Pour illustrer cette différence, prenons l’un des 2 types de réhabilitation de militaires existant juste après-guerre : celui institué par la loi du 4 avril 1915. Si un militaire condamné (à mort, c’est le cas du soldat Beucher que nous avons présenté
https://prisme1418.blogspot.com/2024/12 ... ucher.html ) dont la peine a été suspendue, a été cité à l’ordre, il a pu demander sa réhabilitation. La condamnation a disparu de son casier judiciaire. Mais les faits qui conduit à sa condamnation n’ont pas été reformulés et restent. Comme le dit Anthony Coltel, «
c’est une mesure de pardon spécifique inaugurée par les codes napoléoniens ». Pour Bouret, l’arrêt de la Cour a «
déchargé la mémoire de Bouret de la condamnation prononcée contre lui ».

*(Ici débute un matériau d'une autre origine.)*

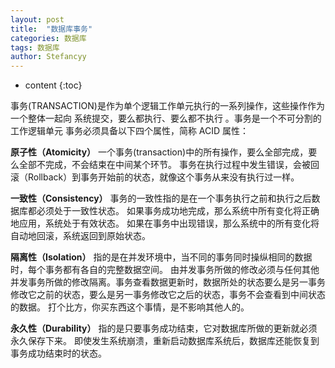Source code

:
 ```yaml
---
layout: post
title:  "数据库事务"
categories: 数据库
tags: 数据库
author: Stefancyy
---
```


* content
{:toc}

事务(TRANSACTION)是作为单个逻辑工作单元执行的一系列操作，这些操作作为一个整体一起向
系统提交，要么都执行、要么都不执行 。事务是一个不可分割的工作逻辑单元
事务必须具备以下四个属性，简称 ACID 属性：

**原子性（Atomicity）**
一个事务(transaction)中的所有操作，要么全部完成，要么全部不完成，不会结束在中间某个环节。 
事务在执行过程中发生错误，会被回滚（Rollback）到事务开始前的状态，就像这个事务从来没有执行过一样。





**一致性（Consistency）**
事务的一致性指的是在一个事务执行之前和执行之后数据库都必须处于一致性状态。 
如果事务成功地完成，那么系统中所有变化将正确地应用，系统处于有效状态。 
如果在事务中出现错误，那么系统中的所有变化将自动地回滚，系统返回到原始状态。 

**隔离性（Isolation）**
指的是在并发环境中，当不同的事务同时操纵相同的数据时，每个事务都有各自的完整数据空间。 
由并发事务所做的修改必须与任何其他并发事务所做的修改隔离。事务查看数据更新时，数据所处的状态要么是另一事务修改它之前的状态，要么是另一事务修改它之后的状态，事务不会查看到中间状态的数据。 
打个比方，你买东西这个事情，是不影响其他人的。

**永久性（Durability）**
指的是只要事务成功结束，它对数据库所做的更新就必须永久保存下来。 
即使发生系统崩溃，重新启动数据库系统后，数据库还能恢复到事务成功结束时的状态。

Remarques sur l’extrait ci-dessus :
-la Cour a mentionné l’indication « sans instruction préalable » comme si cette procédure était anormale. Or la convocation du conseil de guerre a été faite en citation directe au titre de l’article 156 comme le permet la loi depuis 1875. Il n’y a donc pas eu d’instruction préalable. L’instruction doit avoir lieu au cours des débats. Sur ce point, l’application des textes en vigueur à l’époque est « correcte ».
On peut remarquer que la citation directe du 7 septembre qui ne porte pas les noms des témoins mais l’article 156 prévoit que l’accusé peut faire entendre à décharge les témoins présents à l’audience qu’il aura désigné au commissaire-rapporteur avant l’ouverture des débats.
-la Cour a mentionné que Bouret n’a pas signé son interrogatoire. Ce cas est prévu par l’article 100 du code de justice militaire qui précise que
si le prévenu ne peut ou ne veut signer [le procès-verbal], il est en fait mention et le procès-verbal conserve toute sa force. Le procès-verbal d’interrogatoire de Bouret porte mention de ce refus.
Dans le dossier d’origine, si la signification a bien été faite à Bouret, il n’y a pas de notes d’audience permettant de connaitre les noms des témoins entendus mais lors de son audition pour le recours en révision devant la Cour de cassation, le commissaire-rapporteur devant le conseil de la 28e division indique qu'il n'y a pas eu de témoins entendus en septembre 1914. C'est un vice de procédure.
Il faut se souvenir que les faits se situent au début de septembre 1914 où la situation militaire était très critique.